Vegetarian
Diet for Exercise and Athletic Training and Performing: An Update
A Continuing Education Article
by D. Enette Larson, MS, RD, LD
An
increasing number of athletes are adopting vegetarian diets for
ecological, economic, religious, health and ethical reasons. Vegetarian
diets (except possibly fruitarian and strict macrobiotic diets)
can easily meet the nutritional requirements of all types of athletes
provided they contain a variety of plant-foods. Vegetarian athletes,
like most athletes, may benefit from education on food choices
that benefit athletic performance and promote overall health.
Energy and Macronutrient
Requirements.
Energy.
Energy needs of active vegetarians vary considerably and depend
on the athlete's body size, body composition, gender, training
regimen and activity pattern. As reviewed by Goran (1),
energy expenditure was found to vary from about 2600 kcal/d in
female swimmers to about 8,500 kcal/d in male cyclists participating
in the Tour de France bicycle race. In clinical practice, assessing
daily energy expenditure (DEE) of athletes may be difficult. Thompson
and Manore (2) recently reported
that resting metabolic rate (RMR) of endurance-trained athletes
can be accurately estimated using the Cunningham equation which
is based on fat-free mass rather than body mass. According to
some studies, RMR is acutely elevated after exercise (3)

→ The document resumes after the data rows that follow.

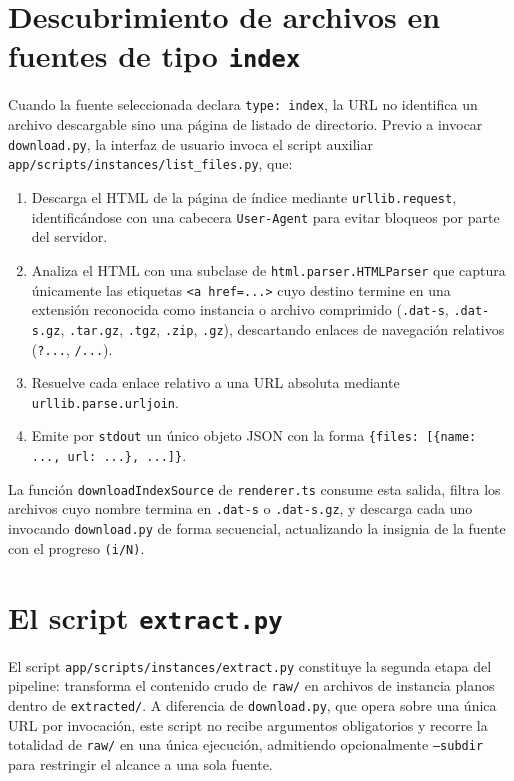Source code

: \section{Descubrimiento de archivos en fuentes de tipo \texttt{index}}
\label{sec:cap3-index}

Cuando la fuente seleccionada declara \texttt{\textquotedbl type\textquotedbl: \textquotedbl index\textquotedbl}, la URL no
identifica un archivo descargable sino una p\'agina de listado de
directorio. Previo a invocar \texttt{download.py}, la interfaz de usuario
invoca el script auxiliar
\texttt{app/scripts/instances/list\_files.py}, que:

\begin{enumerate}
    \item Descarga el HTML de la p\'agina de \'indice mediante
    \texttt{urllib.request}, identific\'andose con una cabecera
    \texttt{User-Agent} para evitar bloqueos por parte del servidor.
    \item Analiza el HTML con una subclase de
    \texttt{html.parser.HTMLParser} que captura \'unicamente las etiquetas
    \texttt{<a href=\textquotedbl...\textquotedbl>} cuyo destino termine en una extensi\'on
    reconocida como instancia o archivo comprimido (\texttt{.dat-s},
    \texttt{.dat-s.gz}, \texttt{.tar.gz}, \texttt{.tgz}, \texttt{.zip},
    \texttt{.gz}), descartando enlaces de navegaci\'on relativos
    (\texttt{?...}, \texttt{/...}).
    \item Resuelve cada enlace relativo a una URL absoluta mediante
    \texttt{urllib.parse.urljoin}.
    \item Emite por \texttt{stdout} un \'unico objeto JSON con la forma
    \texttt{\{\textquotedbl files\textquotedbl: [\{\textquotedbl name\textquotedbl: ..., \textquotedbl url\textquotedbl: ...\}, ...]\}}.
\end{enumerate}

La funci\'on \texttt{downloadIndexSource} de \texttt{renderer.ts} consume
esta salida, filtra los archivos cuyo nombre termina en \texttt{.dat-s} o
\texttt{.dat-s.gz}, y descarga cada uno invocando \texttt{download.py} de
forma secuencial, actualizando la insignia de la fuente con el progreso
\texttt{(i/N)}.

\section{El script \texttt{extract.py}}
\label{sec:cap3-extract}

El script \texttt{app/scripts/instances/extract.py} constituye la segunda
etapa del pipeline: transforma el contenido crudo de \texttt{raw/} en
archivos de instancia planos dentro de \texttt{extracted/}. A diferencia de
\texttt{download.py}, que opera sobre una \'unica URL por invocaci\'on, este
script no recibe argumentos obligatorios y recorre la totalidad de
\texttt{raw/} en una \'unica ejecuci\'on, admitiendo opcionalmente
\texttt{--subdir} para restringir el alcance a una sola fuente.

and is about 11% higher in vegetarians compared to nonvegetarians
(4) which is difficult to
account for in prediction equations. Accurately estimating nonresting
energy expenditure is extremely difficult due to individual variations
in energy expenditure during both exercise/training and daily
physical activity (1, 3). As discussed by Gorang an estimate of
average weekly training regimen using an activity chart (found
in many exercise physiology and nutrition texts). Vegetarians,
especially vegans, reportedly have lower energy intakes and more
difficulty meeting energy requirements than nonvegetarians due
to the low caloric density of their diets (5).
Nutritionists, however, are likely to encounter vegetarian athletes
with a variety of energy needs. Some will need to consume 6-8
meals/snacks per day to meet energy needs. Others may require
weight loss for health and/or performance reasons. Eating plans,
such as those developed by Houtkooper (6)
and Messina and Messina (7),
are helpful for educating vegetarian and vegan athletes.